There was a big shady tree on the property, and one Sunday I noticed it was covered in what looked like a bristling black carpet. Holding my hand up to the tree, I let one of what turned out to be thousands of caterpillars crawl onto my palm, where I pet it with one finger. I played with the little thing the rest of the afternoon, letting it explore my hand and wrist, venture up my arm and, when it was time to leave, I kept it because it was just so dear, and in need of love.

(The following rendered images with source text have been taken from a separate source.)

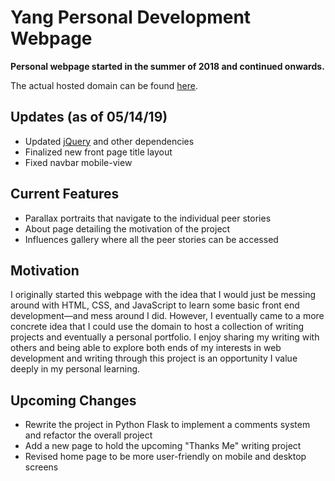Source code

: # Yang Personal Development Webpage
**Personal webpage started in the summer of 2018 and continued onwards.**

The actual hosted domain can be found [here](http://richard-yang-chen.com).

## Updates (as of 05/14/19)
* Updated [jQuery](https://jquery.com/) and other dependencies
* Finalized new front page title layout 
* Fixed navbar mobile-view

## Current Features
* Parallax portraits that navigate to the individual peer stories
* About page detailing the motivation of the project
* Influences gallery where all the peer stories can be accessed

## Motivation
I originally started this webpage with the idea that I would just be messing around with HTML, CSS, and JavaScript to learn some basic front end development—and mess around I did. However, I eventually came to a more concrete idea that I could use the domain to host a collection of writing projects and eventually a personal portfolio. I enjoy sharing my writing with others and being able to explore both ends of my interests in web development and writing through this project is an opportunity I value deeply in my personal learning.

## Upcoming Changes
* Rewrite the project in Python Flask to implement a comments system and refactor the overall project
* Add a new page to hold the upcoming "Thanks Me" writing project
* Revised home page to be more user-friendly on mobile and desktop screens
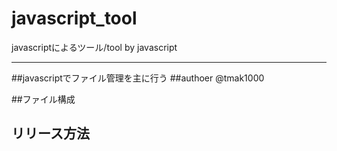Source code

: # javascript_tool
javascriptによるツール/tool by javascript

---

##javascriptでファイル管理を主に行う
##authoer 
 @tmak1000

##ファイル構成

## リリース方法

Daddy drove us home at the end of the day and as I stepped out of the car, he told me to put the caterpillar down on the ground outside, to set him free. I stared at my father and then at the tiny creature in my hand, realizing what I had done by removing it from it’s home, knowing that I could not, as my father had suggested, just “put him in the grass.”
“He won’t know where he is,” I said. “He’ll be all alone.” But even though I was only six or seven at the time, life with my mother had already taught me the survival skills needed in my particular habitat: Do not ask for anything. Do not inconvenience anyone. Do not, under any circumstances, upset the grown-ups.
Still, I couldn’t stop my eyes from filling with tears. And then somehow, looking down at my muddy white sandals, I managed to ask, “Can we take him back where he came from?”
Daddy started the engine. In utter shock that he had agreed, I slid into the front seat next to him and together we drove in awkward silence back to the tree. I don’t think we had ever been alone before and the silence was scary, only because it was new. Daddy unrolled the window and we listened to Mac Davis on the radio until our wheels hit the gravel road leading to the dirt driveway and, finally, to the wet grass by the tree. In the pitch black, he lit a cigarette and walked with me, as I felt a scratchy tickle between the palms of my cupped hands. When we reached the tree, I returned the caterpillar to where it belonged, to its rightful place among the other caterpillars, to its family and friends and the daily toil of the insect kingdom.
On the way back to my mother’s apartment, we were silent again. Daddy wasn’t a big talker and I was shy around grown-ups, even the ones I loved. He parked and, before I stepped out of the car, our eyes met. “You’re a good egg, Moonbeam,” he said, patting my knee.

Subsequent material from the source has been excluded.